## Source information

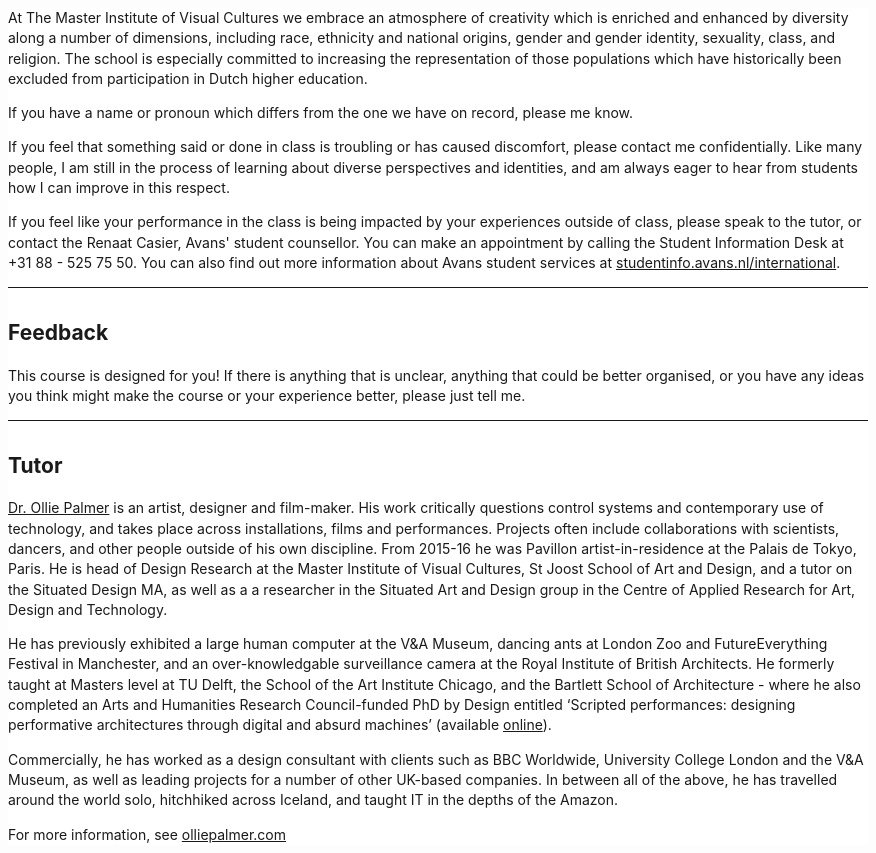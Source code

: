 At The Master Institute of Visual Cultures we embrace an atmosphere of creativity which is enriched and enhanced by diversity along a number of dimensions, including race, ethnicity and national origins, gender and gender identity, sexuality, class, and religion. The school is especially committed to increasing the representation of those populations which have historically been excluded from participation in Dutch higher education.

If you have a name or pronoun which differs from the one we have on record, please me know.

If you feel that something said or done in class is troubling or has caused discomfort, please contact me confidentially. Like many people, I am still in the process of learning about diverse perspectives and identities, and am always eager to hear from students how I can improve in this respect.

If you feel like your performance in the class is being impacted by your experiences outside of class, please speak to the tutor, or contact the Renaat Casier, Avans' student counsellor. You can make an appointment by calling the Student Information Desk at +31 88 - 525 75 50. You can also find out more information about Avans student services at [studentinfo.avans.nl/international](https://studentinfo.avans.nl/international).




-----

## Feedback

This course is designed for you! If there is anything that is unclear, anything that could be better organised, or you have any ideas you think might make the course or your experience better, please just tell me.

-----

## Tutor

[Dr. Ollie Palmer](https://olliepalmer.com) is an artist, designer and film-maker. His work critically questions control systems and contemporary use of technology, and takes place across installations, films and performances. Projects often include collaborations with scientists, dancers, and other people outside of his own discipline. From 2015-16 he was Pavillon artist-in-residence at the Palais de Tokyo, Paris. He is head of Design Research at the Master Institute of Visual Cultures, St Joost School of Art and Design, and a tutor on the Situated Design MA, as well as a a researcher in the Situated Art and Design group in the Centre of Applied Research for Art, Design and Technology.

He has previously exhibited a large human computer at the V&A Museum, dancing ants at London Zoo and FutureEverything Festival in Manchester, and an over-knowledgable surveillance camera at the Royal Institute of British Architects. He formerly taught at Masters level at TU Delft, the School of the Art Institute Chicago, and the Bartlett School of Architecture - where he also completed an Arts and Humanities Research Council-funded PhD by Design entitled ‘Scripted performances: designing performative architectures through digital and absurd machines’ (available [online](https://phd.olliepalmer.com)).

Commercially, he has worked as a design consultant with clients such as BBC Worldwide, University College London and the V&A Museum, as well as leading projects for a number of other UK-based companies. In between all of the above, he has travelled around the world solo, hitchhiked across Iceland, and taught IT in the depths of the Amazon.

For more information, see [olliepalmer.com](https://olliepalmer.com)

## Work to complete
With the pictures removed, return the listing above in its exact original wording.

## Result
Source code

: At The Master Institute of Visual Cultures we embrace an atmosphere of creativity which is enriched and enhanced by diversity along a number of dimensions, including race, ethnicity and national origins, gender and gender identity, sexuality, class, and religion. The school is especially committed to increasing the representation of those populations which have historically been excluded from participation in Dutch higher education.

If you have a name or pronoun which differs from the one we have on record, please me know.

If you feel that something said or done in class is troubling or has caused discomfort, please contact me confidentially. Like many people, I am still in the process of learning about diverse perspectives and identities, and am always eager to hear from students how I can improve in this respect.

If you feel like your performance in the class is being impacted by your experiences outside of class, please speak to the tutor, or contact the Renaat Casier, Avans' student counsellor. You can make an appointment by calling the Student Information Desk at +31 88 - 525 75 50. You can also find out more information about Avans student services at [studentinfo.avans.nl/international](https://studentinfo.avans.nl/international).




-----

## Feedback

This course is designed for you! If there is anything that is unclear, anything that could be better organised, or you have any ideas you think might make the course or your experience better, please just tell me.

-----

## Tutor

[Dr. Ollie Palmer](https://olliepalmer.com) is an artist, designer and film-maker. His work critically questions control systems and contemporary use of technology, and takes place across installations, films and performances. Projects often include collaborations with scientists, dancers, and other people outside of his own discipline. From 2015-16 he was Pavillon artist-in-residence at the Palais de Tokyo, Paris. He is head of Design Research at the Master Institute of Visual Cultures, St Joost School of Art and Design, and a tutor on the Situated Design MA, as well as a a researcher in the Situated Art and Design group in the Centre of Applied Research for Art, Design and Technology.

He has previously exhibited a large human computer at the V&A Museum, dancing ants at London Zoo and FutureEverything Festival in Manchester, and an over-knowledgable surveillance camera at the Royal Institute of British Architects. He formerly taught at Masters level at TU Delft, the School of the Art Institute Chicago, and the Bartlett School of Architecture - where he also completed an Arts and Humanities Research Council-funded PhD by Design entitled ‘Scripted performances: designing performative architectures through digital and absurd machines’ (available [online](https://phd.olliepalmer.com)).

Commercially, he has worked as a design consultant with clients such as BBC Worldwide, University College London and the V&A Museum, as well as leading projects for a number of other UK-based companies. In between all of the above, he has travelled around the world solo, hitchhiked across Iceland, and taught IT in the depths of the Amazon.

For more information, see [olliepalmer.com](https://olliepalmer.com)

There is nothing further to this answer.